What if the other party will not accept service?

If there is tension between the parties or you do not feel comfortable asking the other party to sign the Acceptance of Service form, you must arrange for a third party who is over the age of 18 to serve the documents. This can be a professional process server or personal investigator. In really contentious cases, you can arrange for a police officer to serve the documents. Sometimes it can take multiple attempts before service is successful, so do not assume a party is dodging service just because they were not home during the first attempt. It is helpful to try serving them at different locations like their home and workplace. Also, try serving during different times of the day in case the other party has an irregular work schedule. The server may need to wait outside their house for a few hours so they can catch them as they are entering or exiting the home. You can ask a family member or friend to serve the documents as well. This can be helpful if you feel the other party is more likely to open the door to a familiar face rather than a stranger. Just ensure that the family member or friend is not a party to the case themselves.
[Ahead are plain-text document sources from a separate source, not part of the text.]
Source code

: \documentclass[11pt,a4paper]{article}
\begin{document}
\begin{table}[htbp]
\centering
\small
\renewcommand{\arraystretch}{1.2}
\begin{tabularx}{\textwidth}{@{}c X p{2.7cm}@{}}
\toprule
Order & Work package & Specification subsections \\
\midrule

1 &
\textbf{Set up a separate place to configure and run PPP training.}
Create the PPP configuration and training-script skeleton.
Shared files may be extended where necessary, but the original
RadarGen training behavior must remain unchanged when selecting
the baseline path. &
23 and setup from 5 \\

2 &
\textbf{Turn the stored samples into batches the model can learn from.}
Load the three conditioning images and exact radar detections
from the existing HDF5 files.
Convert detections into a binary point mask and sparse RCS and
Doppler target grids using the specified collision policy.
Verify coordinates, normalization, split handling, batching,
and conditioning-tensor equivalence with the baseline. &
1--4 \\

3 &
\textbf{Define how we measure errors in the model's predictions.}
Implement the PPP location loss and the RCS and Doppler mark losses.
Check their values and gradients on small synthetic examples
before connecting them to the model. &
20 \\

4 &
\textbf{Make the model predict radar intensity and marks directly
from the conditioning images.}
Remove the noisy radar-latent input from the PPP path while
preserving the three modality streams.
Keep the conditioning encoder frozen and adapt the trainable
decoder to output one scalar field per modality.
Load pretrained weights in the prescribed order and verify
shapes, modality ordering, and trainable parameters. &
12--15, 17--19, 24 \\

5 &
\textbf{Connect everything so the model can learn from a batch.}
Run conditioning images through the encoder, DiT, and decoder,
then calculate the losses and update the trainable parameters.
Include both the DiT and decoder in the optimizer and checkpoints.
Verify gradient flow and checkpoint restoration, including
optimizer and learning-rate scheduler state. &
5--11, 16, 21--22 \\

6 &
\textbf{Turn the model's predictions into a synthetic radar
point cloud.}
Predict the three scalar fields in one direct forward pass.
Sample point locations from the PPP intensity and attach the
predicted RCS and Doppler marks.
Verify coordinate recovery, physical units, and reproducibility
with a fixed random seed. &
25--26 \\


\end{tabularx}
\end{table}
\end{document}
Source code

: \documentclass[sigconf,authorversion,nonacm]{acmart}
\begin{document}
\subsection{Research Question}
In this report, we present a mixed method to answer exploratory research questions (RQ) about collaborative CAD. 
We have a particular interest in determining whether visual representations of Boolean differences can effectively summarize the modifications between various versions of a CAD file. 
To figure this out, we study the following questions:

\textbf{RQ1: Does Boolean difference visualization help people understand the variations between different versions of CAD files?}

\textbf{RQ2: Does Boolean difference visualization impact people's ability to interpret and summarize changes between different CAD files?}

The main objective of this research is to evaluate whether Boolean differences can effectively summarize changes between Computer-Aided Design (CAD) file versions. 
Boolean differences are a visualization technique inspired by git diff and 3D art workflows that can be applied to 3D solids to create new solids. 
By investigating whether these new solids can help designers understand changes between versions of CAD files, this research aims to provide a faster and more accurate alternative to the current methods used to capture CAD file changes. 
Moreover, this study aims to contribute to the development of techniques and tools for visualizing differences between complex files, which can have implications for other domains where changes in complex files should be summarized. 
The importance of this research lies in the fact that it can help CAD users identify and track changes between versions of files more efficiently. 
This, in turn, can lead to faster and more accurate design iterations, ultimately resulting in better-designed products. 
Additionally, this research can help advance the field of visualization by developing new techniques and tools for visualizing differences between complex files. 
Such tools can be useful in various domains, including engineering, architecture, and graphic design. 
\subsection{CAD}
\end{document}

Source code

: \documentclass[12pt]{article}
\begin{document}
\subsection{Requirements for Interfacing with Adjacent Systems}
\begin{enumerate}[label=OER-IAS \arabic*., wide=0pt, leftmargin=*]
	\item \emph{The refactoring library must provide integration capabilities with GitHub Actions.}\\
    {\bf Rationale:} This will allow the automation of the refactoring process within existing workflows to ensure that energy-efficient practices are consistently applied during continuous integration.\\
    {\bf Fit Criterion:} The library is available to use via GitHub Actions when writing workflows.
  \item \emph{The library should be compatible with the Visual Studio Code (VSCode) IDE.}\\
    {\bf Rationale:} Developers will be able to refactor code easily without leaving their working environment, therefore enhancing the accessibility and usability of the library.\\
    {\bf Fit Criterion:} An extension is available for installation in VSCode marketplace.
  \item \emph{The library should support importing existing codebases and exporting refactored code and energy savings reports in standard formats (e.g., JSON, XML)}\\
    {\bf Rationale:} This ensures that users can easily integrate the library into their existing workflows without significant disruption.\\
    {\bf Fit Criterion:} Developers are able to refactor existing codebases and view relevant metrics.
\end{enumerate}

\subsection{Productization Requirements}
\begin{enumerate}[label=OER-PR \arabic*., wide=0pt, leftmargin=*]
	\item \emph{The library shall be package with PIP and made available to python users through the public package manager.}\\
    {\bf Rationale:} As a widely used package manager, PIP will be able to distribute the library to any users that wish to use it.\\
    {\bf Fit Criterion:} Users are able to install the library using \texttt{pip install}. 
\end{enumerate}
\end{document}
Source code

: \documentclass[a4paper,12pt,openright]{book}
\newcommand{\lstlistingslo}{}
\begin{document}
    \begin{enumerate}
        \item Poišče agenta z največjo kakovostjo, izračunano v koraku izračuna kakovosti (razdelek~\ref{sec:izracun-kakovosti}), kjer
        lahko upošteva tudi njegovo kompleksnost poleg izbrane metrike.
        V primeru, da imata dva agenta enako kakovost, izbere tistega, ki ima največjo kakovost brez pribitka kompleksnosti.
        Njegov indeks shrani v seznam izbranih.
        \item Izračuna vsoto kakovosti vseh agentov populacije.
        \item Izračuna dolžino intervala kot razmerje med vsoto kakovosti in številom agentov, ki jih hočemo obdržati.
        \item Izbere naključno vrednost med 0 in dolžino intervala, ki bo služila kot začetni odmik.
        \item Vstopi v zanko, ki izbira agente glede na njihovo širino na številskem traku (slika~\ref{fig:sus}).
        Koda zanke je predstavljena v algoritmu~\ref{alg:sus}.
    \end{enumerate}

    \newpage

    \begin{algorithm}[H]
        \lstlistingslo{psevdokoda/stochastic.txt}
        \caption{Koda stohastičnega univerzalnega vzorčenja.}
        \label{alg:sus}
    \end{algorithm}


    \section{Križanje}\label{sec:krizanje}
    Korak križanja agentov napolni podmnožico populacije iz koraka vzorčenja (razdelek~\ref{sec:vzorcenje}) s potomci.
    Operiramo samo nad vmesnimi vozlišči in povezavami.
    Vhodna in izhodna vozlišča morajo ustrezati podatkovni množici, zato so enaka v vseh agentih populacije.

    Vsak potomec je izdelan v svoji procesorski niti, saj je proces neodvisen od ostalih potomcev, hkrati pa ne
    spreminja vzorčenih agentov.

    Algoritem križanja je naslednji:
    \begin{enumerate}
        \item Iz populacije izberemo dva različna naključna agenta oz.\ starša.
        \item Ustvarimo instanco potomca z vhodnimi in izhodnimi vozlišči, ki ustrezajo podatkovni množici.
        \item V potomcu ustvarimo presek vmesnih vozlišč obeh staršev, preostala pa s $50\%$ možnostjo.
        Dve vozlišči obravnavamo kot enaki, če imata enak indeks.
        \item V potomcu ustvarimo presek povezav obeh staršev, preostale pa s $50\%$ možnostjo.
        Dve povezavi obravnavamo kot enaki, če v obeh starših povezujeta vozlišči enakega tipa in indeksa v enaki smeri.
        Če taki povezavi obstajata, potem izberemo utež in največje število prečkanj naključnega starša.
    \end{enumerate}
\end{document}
If service is successful at any point, it is important that the person who served the documents fills out a Declaration of Service form. Many process servers, private investigators, and police officers know this rule, but you should ensure it is filed with the court before moving forward.

What If the Other Party Is Dodging Service?

This is unfortunately common and can be extremely frustrating. You cannot skip service altogether, but you do have options. You can file a motion and ask the court to allow you to serve via an alternate method. Your motion should explain each and every way you tried and failed to serve the other party. If the court agrees that you have tried in good faith, they should grant your motion.

Motion to Serve by Mail or Certified Mail

Filing a Motion to Service by Mail or Certified Mail is a good option if you have a valid address for the other party. If the court agrees to grant your motion, it will sign and enter an Order Allowing Service by Mail or Certified Mail. At that point, all you need to do is mail the documents to the party’s last known address. Be sure to have someone who is not a party to the case physically mail the documents and complete a Declaration of Service form. Once this has been filed, proper service has been completed and you can move forward to the next step of the case.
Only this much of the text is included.